Berguido v. Eastern Air Lines, Inc.

KALODNER, Circuit Judge

(dissenting).

I would grant the petition for rehearing for these reasons:

(1) The trial court’s $8300 award to the plaintiffs after it had found that they had suffered damages of $375,000 was based on fact-findings which were “clearly erroneous” and against the overwhelming weight of the evidence; the trial court applied erroneous legal standards in its categorization of evidence as “negative” and rejected it for that reason; the fact-findings were based on rank speculation as evidenced by the trial court’s statement that “the actual cause of the crash of Flight 642 cannot be determined on the record before me * * * ” ; (emphasis supplied) and the trial- court’s fact-findings were inconsistent, and its judgment was inconsistent with its fact-findings;

(2) the trial court and this Court have failed to give effect to dispositive provisions of the Warsaw Convention which (a) accord the presumption of negligence on the part of a carrier where one is killed or injured aboard a plane and (b) make unavailable to the carrier the liability limitations of the Convention where there has been a failure to deliver a passenger ticket which advises the passenger of such limitations.

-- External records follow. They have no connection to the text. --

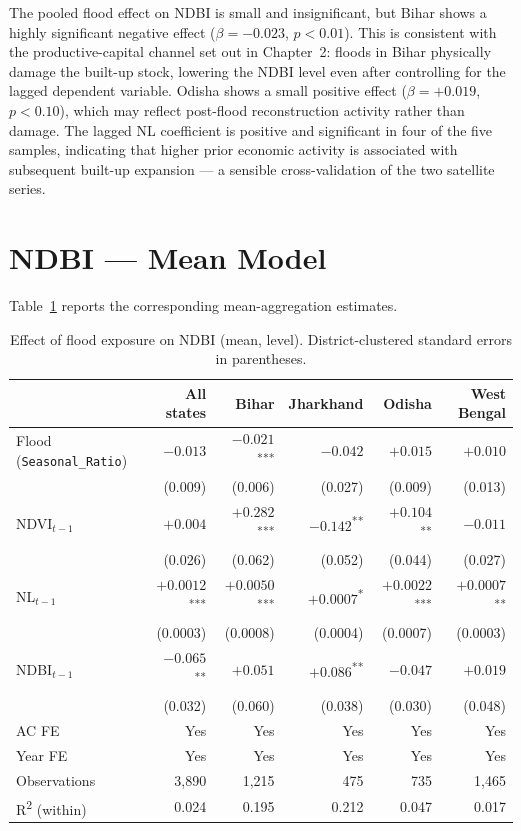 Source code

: \documentclass[12pt,a4paper,oneside]{report}
\begin{document}
The pooled flood effect on NDBI is small and insignificant, but Bihar shows a highly significant negative effect ($\beta = -0.023$, $p<0.01$). This is consistent with the productive-capital channel set out in Chapter~2: floods in Bihar physically damage the built-up stock, lowering the NDBI level even after controlling for the lagged dependent variable. Odisha shows a small positive effect ($\beta = +0.019$, $p<0.10$), which may reflect post-flood reconstruction activity rather than damage. The lagged NL coefficient is positive and significant in four of the five samples, indicating that higher prior economic activity is associated with subsequent built-up expansion --- a sensible cross-validation of the two satellite series.

\section{NDBI --- Mean Model}
Table~\ref{tab:ndbi-mean} reports the corresponding mean-aggregation estimates.

\begin{table}[h]
\centering
\caption{Effect of flood exposure on NDBI (mean, level). District-clustered standard errors in parentheses.}
\label{tab:ndbi-mean}
\begin{tabular}{lrrrrr}
\toprule
 & \textbf{All states} & \textbf{Bihar} & \textbf{Jharkhand} & \textbf{Odisha} & \textbf{West Bengal} \\
\midrule
Flood (\texttt{Seasonal\_Ratio}) & $-0.013$        & $-0.021$\textsuperscript{***} & $-0.042$ & $+0.015$ & $+0.010$ \\
                                  & (0.009)        & (0.006) & (0.027) & (0.009) & (0.013) \\
NDVI$_{t-1}$                      & $+0.004$        & $+0.282$\textsuperscript{***} & $-0.142$\textsuperscript{**} & $+0.104$\textsuperscript{**} & $-0.011$ \\
                                  & (0.026)        & (0.062) & (0.052) & (0.044) & (0.027) \\
NL$_{t-1}$                        & $+0.0012$\textsuperscript{***} & $+0.0050$\textsuperscript{***} & $+0.0007$\textsuperscript{*} & $+0.0022$\textsuperscript{***} & $+0.0007$\textsuperscript{**} \\
                                  & (0.0003)       & (0.0008) & (0.0004) & (0.0007) & (0.0003) \\
NDBI$_{t-1}$                      & $-0.065$\textsuperscript{**} & $+0.051$ & $+0.086$\textsuperscript{**} & $-0.047$ & $+0.019$ \\
                                  & (0.032)        & (0.060) & (0.038) & (0.030) & (0.048) \\
\midrule
AC FE      & Yes & Yes & Yes & Yes & Yes \\
Year FE    & Yes & Yes & Yes & Yes & Yes \\
Observations & 3{,}890 & 1{,}215 & 475 & 735 & 1{,}465 \\
R\textsuperscript{2} (within) & 0.024 & 0.195 & 0.212 & 0.047 & 0.017 \\
\bottomrule
\end{tabular}
\end{table}
\end{document}

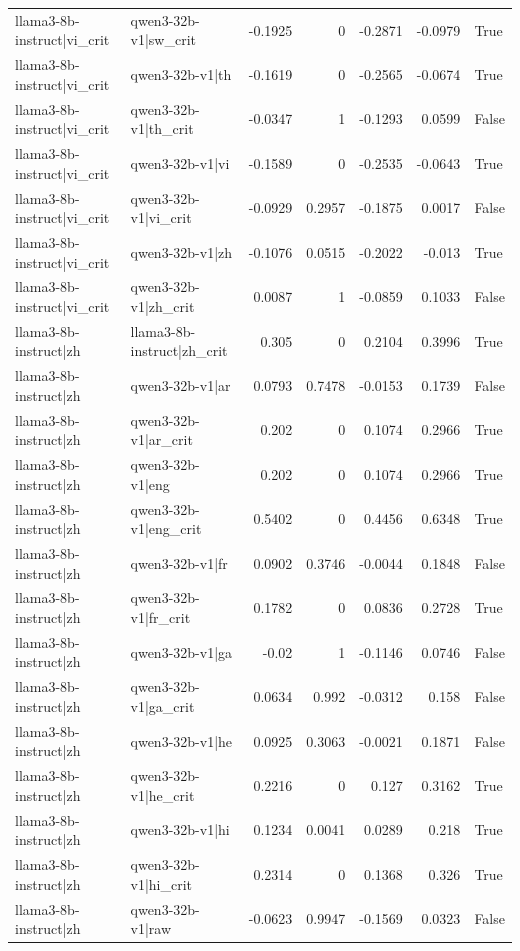 \begin{table}
\begin{tabular}{l l r r r r l}
llama3-8b-instruct|vi_crit & qwen3-32b-v1|sw_crit & -0.1925 & 0 & -0.2871 & -0.0979 & True \\
llama3-8b-instruct|vi_crit & qwen3-32b-v1|th & -0.1619 & 0 & -0.2565 & -0.0674 & True \\
llama3-8b-instruct|vi_crit & qwen3-32b-v1|th_crit & -0.0347 & 1 & -0.1293 & 0.0599 & False \\
llama3-8b-instruct|vi_crit & qwen3-32b-v1|vi & -0.1589 & 0 & -0.2535 & -0.0643 & True \\
llama3-8b-instruct|vi_crit & qwen3-32b-v1|vi_crit & -0.0929 & 0.2957 & -0.1875 & 0.0017 & False \\
llama3-8b-instruct|vi_crit & qwen3-32b-v1|zh & -0.1076 & 0.0515 & -0.2022 & -0.013 & True \\
llama3-8b-instruct|vi_crit & qwen3-32b-v1|zh_crit & 0.0087 & 1 & -0.0859 & 0.1033 & False \\
llama3-8b-instruct|zh & llama3-8b-instruct|zh_crit & 0.305 & 0 & 0.2104 & 0.3996 & True \\
llama3-8b-instruct|zh & qwen3-32b-v1|ar & 0.0793 & 0.7478 & -0.0153 & 0.1739 & False \\
llama3-8b-instruct|zh & qwen3-32b-v1|ar_crit & 0.202 & 0 & 0.1074 & 0.2966 & True \\
llama3-8b-instruct|zh & qwen3-32b-v1|eng & 0.202 & 0 & 0.1074 & 0.2966 & True \\
llama3-8b-instruct|zh & qwen3-32b-v1|eng_crit & 0.5402 & 0 & 0.4456 & 0.6348 & True \\
llama3-8b-instruct|zh & qwen3-32b-v1|fr & 0.0902 & 0.3746 & -0.0044 & 0.1848 & False \\
llama3-8b-instruct|zh & qwen3-32b-v1|fr_crit & 0.1782 & 0 & 0.0836 & 0.2728 & True \\
llama3-8b-instruct|zh & qwen3-32b-v1|ga & -0.02 & 1 & -0.1146 & 0.0746 & False \\
llama3-8b-instruct|zh & qwen3-32b-v1|ga_crit & 0.0634 & 0.992 & -0.0312 & 0.158 & False \\
llama3-8b-instruct|zh & qwen3-32b-v1|he & 0.0925 & 0.3063 & -0.0021 & 0.1871 & False \\
llama3-8b-instruct|zh & qwen3-32b-v1|he_crit & 0.2216 & 0 & 0.127 & 0.3162 & True \\
llama3-8b-instruct|zh & qwen3-32b-v1|hi & 0.1234 & 0.0041 & 0.0289 & 0.218 & True \\
llama3-8b-instruct|zh & qwen3-32b-v1|hi_crit & 0.2314 & 0 & 0.1368 & 0.326 & True \\
llama3-8b-instruct|zh & qwen3-32b-v1|raw & -0.0623 & 0.9947 & -0.1569 & 0.0323 & False \\

\end{tabular}
\end{table}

In my dissent reported at 369 F.2d 874, 880-886 (3 Cir. 1966), I spelled out in detail the respects in which the trial court and this Court failed to give effect to the provisions of the Warsaw Convention.

It would serve no useful purpose to here restate what I said in my dissent on the score stated.

Attention, however, must be called to the fact that the United States Court of Appeals for the Second Circuit, subsequent to the filing of my dissent, has, at 370 F.2d 508 (1966), affirmed Lisi v. Alitalia-Linee Aeree Italiane, 253 F. Supp. 237 (S.D.N.Y. 1966), where it was held that a passenger ticket similar to that here involved failed to comply with the requirement of the notice provisions of Article 3(1) (e) of the Warsaw Convention and that the liability limitations of. the Convention were for that reason not available to the carrier.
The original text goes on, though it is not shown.